[PROBLEM] Repeat exactly, please, the opening lines of the data below, through and including the line where "( ) (Mr. Speaker) 3-0959/'10-(3), ." sits.

[RECORDED DATA]
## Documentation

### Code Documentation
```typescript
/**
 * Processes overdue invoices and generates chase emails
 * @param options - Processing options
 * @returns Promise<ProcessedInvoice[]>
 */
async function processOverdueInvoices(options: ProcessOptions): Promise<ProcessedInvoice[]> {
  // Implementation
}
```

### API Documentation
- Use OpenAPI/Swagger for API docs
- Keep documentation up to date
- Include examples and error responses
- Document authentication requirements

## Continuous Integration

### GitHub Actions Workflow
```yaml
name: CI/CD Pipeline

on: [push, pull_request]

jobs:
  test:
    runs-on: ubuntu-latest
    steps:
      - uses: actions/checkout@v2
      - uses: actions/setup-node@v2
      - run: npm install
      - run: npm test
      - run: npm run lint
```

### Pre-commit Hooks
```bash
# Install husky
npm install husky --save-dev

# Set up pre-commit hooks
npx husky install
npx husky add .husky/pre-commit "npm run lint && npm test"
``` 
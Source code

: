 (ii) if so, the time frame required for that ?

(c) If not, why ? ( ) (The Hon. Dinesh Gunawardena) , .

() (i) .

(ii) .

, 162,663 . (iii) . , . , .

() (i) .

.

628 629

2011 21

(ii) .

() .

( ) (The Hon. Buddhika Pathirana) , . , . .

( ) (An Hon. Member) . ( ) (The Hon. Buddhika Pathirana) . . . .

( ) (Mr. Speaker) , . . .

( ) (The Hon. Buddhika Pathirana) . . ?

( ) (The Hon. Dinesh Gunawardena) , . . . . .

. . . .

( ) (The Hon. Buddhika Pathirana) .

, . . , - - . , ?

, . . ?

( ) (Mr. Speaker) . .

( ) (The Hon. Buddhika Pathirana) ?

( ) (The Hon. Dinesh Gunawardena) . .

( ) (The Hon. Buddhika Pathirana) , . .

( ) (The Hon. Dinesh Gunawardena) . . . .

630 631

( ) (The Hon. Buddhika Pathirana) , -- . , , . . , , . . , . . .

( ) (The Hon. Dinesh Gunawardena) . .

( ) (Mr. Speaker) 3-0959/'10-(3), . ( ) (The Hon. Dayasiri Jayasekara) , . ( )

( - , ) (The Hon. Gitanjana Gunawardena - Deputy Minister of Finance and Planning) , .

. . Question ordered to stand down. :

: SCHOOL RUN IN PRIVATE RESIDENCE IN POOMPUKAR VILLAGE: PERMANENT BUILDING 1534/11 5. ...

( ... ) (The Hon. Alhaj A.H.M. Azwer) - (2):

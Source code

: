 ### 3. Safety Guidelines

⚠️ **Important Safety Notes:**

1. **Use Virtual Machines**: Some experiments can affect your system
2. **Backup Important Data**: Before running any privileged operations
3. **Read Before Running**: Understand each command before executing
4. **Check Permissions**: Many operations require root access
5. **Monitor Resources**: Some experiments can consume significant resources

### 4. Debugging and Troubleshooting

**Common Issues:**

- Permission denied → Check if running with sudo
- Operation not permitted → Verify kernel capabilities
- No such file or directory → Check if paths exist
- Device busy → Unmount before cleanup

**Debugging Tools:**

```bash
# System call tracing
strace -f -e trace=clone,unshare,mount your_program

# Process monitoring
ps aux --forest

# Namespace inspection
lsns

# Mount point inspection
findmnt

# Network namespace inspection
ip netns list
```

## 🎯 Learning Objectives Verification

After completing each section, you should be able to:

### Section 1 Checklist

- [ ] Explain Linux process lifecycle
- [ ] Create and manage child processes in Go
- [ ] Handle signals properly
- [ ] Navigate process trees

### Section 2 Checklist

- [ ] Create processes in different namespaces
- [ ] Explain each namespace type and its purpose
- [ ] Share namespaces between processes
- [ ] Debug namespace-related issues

[ANSWER FOR THE TASK]
## Documentation

### Code Documentation
```typescript
/**
 * Processes overdue invoices and generates chase emails
 * @param options - Processing options
 * @returns Promise<ProcessedInvoice[]>
 */
async function processOverdueInvoices(options: ProcessOptions): Promise<ProcessedInvoice[]> {
  // Implementation
}
```

### API Documentation
- Use OpenAPI/Swagger for API docs
- Keep documentation up to date
- Include examples and error responses
- Document authentication requirements

## Continuous Integration

### GitHub Actions Workflow
```yaml
name: CI/CD Pipeline

on: [push, pull_request]

jobs:
  test:
    runs-on: ubuntu-latest
    steps:
      - uses: actions/checkout@v2
      - uses: actions/setup-node@v2
      - run: npm install
      - run: npm test
      - run: npm run lint
```

### Pre-commit Hooks
```bash
# Install husky
npm install husky --save-dev

# Set up pre-commit hooks
npx husky install
npx husky add .husky/pre-commit "npm run lint && npm test"
``` 
Source code

: (ii) if so, the time frame required for that ?

(c) If not, why ? ( ) (The Hon. Dinesh Gunawardena) , .

() (i) .

(ii) .

, 162,663 . (iii) . , . , .

() (i) .

.

628 629

2011 21

(ii) .

() .

( ) (The Hon. Buddhika Pathirana) , . , . .

( ) (An Hon. Member) . ( ) (The Hon. Buddhika Pathirana) . . . .

( ) (Mr. Speaker) , . . .

( ) (The Hon. Buddhika Pathirana) . . ?

( ) (The Hon. Dinesh Gunawardena) , . . . . .

. . . .

( ) (The Hon. Buddhika Pathirana) .

, . . , - - . , ?

, . . ?

( ) (Mr. Speaker) . .

( ) (The Hon. Buddhika Pathirana) ?

( ) (The Hon. Dinesh Gunawardena) . .

( ) (The Hon. Buddhika Pathirana) , . .

( ) (The Hon. Dinesh Gunawardena) . . . .

630 631

( ) (The Hon. Buddhika Pathirana) , -- . , , . . , , . . , . . .

( ) (The Hon. Dinesh Gunawardena) . .

( ) (Mr. Speaker) 3-0959/'10-(3), . ( ) (The Hon. Dayasiri Jayasekara) , . ( )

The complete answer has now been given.